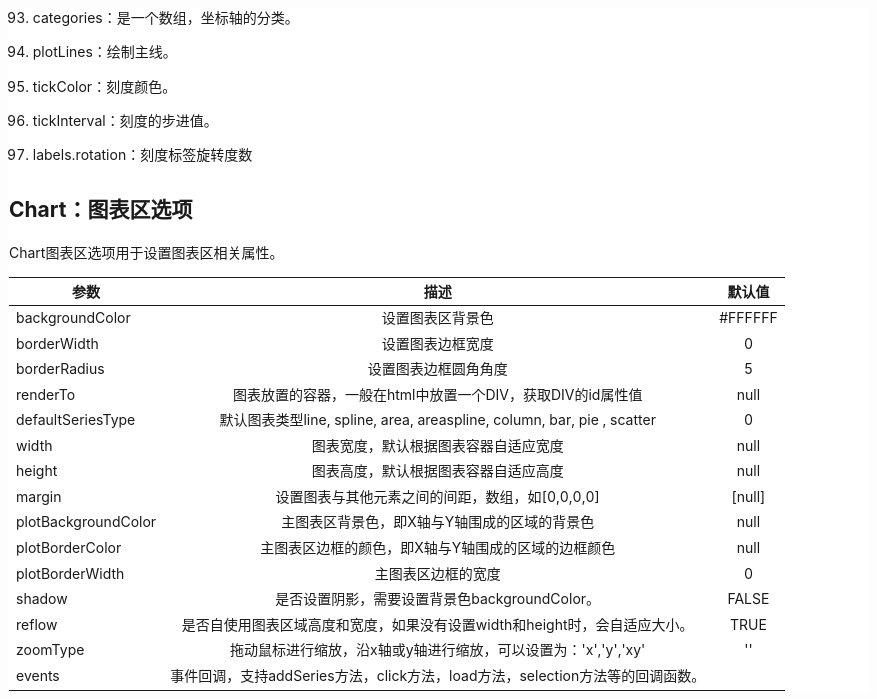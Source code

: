 93.  categories：是一个数组，坐标轴的分类。

94.  plotLines：绘制主线。

95.  tickColor：刻度颜色。

96.  tickInterval：刻度的步进值。

97.  labels.rotation：刻度标签旋转度数

## Chart：图表区选项

Chart图表区选项用于设置图表区相关属性。

|	参数	|	描述	|	默认值
|	---------	|	:---------:	|	:---------: |
|	backgroundColor	|	设置图表区背景色	|	#FFFFFF
|	borderWidth	|	设置图表边框宽度	|	0
|	borderRadius	|	设置图表边框圆角角度	|	5
|	renderTo	|	图表放置的容器，一般在html中放置一个DIV，获取DIV的id属性值	|	null
|	defaultSeriesType	|	默认图表类型line, spline, area, areaspline, column, bar, pie , scatter	|	0
|	width	|	图表宽度，默认根据图表容器自适应宽度	|	null
|	height	|	图表高度，默认根据图表容器自适应高度	|	null
|	margin	|	设置图表与其他元素之间的间距，数组，如[0,0,0,0]	|	[null]
|	plotBackgroundColor	|	主图表区背景色，即X轴与Y轴围成的区域的背景色	|	null
|	plotBorderColor	|	主图表区边框的颜色，即X轴与Y轴围成的区域的边框颜色	|	null
|	plotBorderWidth	|	主图表区边框的宽度	|	0
|	shadow	|	是否设置阴影，需要设置背景色backgroundColor。	|	FALSE
|	reflow	|	是否自使用图表区域高度和宽度，如果没有设置width和height时，会自适应大小。	|	TRUE
|	zoomType	|	拖动鼠标进行缩放，沿x轴或y轴进行缩放，可以设置为：'x','y','xy'	|	''
|	events	|	事件回调，支持addSeries方法，click方法，load方法，selection方法等的回调函数。	|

....

__Problem description__. Every line of the records above should be reproduced exactly, with no pictures included.

__Final answer__.
Source code

: 93.  categories：是一个数组，坐标轴的分类。

94.  plotLines：绘制主线。

95.  tickColor：刻度颜色。

96.  tickInterval：刻度的步进值。

97.  labels.rotation：刻度标签旋转度数

## Chart：图表区选项

Chart图表区选项用于设置图表区相关属性。

|	参数	|	描述	|	默认值
|	---------	|	:---------:	|	:---------: |
|	backgroundColor	|	设置图表区背景色	|	#FFFFFF
|	borderWidth	|	设置图表边框宽度	|	0
|	borderRadius	|	设置图表边框圆角角度	|	5
|	renderTo	|	图表放置的容器，一般在html中放置一个DIV，获取DIV的id属性值	|	null
|	defaultSeriesType	|	默认图表类型line, spline, area, areaspline, column, bar, pie , scatter	|	0
|	width	|	图表宽度，默认根据图表容器自适应宽度	|	null
|	height	|	图表高度，默认根据图表容器自适应高度	|	null
|	margin	|	设置图表与其他元素之间的间距，数组，如[0,0,0,0]	|	[null]
|	plotBackgroundColor	|	主图表区背景色，即X轴与Y轴围成的区域的背景色	|	null
|	plotBorderColor	|	主图表区边框的颜色，即X轴与Y轴围成的区域的边框颜色	|	null
|	plotBorderWidth	|	主图表区边框的宽度	|	0
|	shadow	|	是否设置阴影，需要设置背景色backgroundColor。	|	FALSE
|	reflow	|	是否自使用图表区域高度和宽度，如果没有设置width和height时，会自适应大小。	|	TRUE
|	zoomType	|	拖动鼠标进行缩放，沿x轴或y轴进行缩放，可以设置为：'x','y','xy'	|	''
|	events	|	事件回调，支持addSeries方法，click方法，load方法，selection方法等的回调函数。	|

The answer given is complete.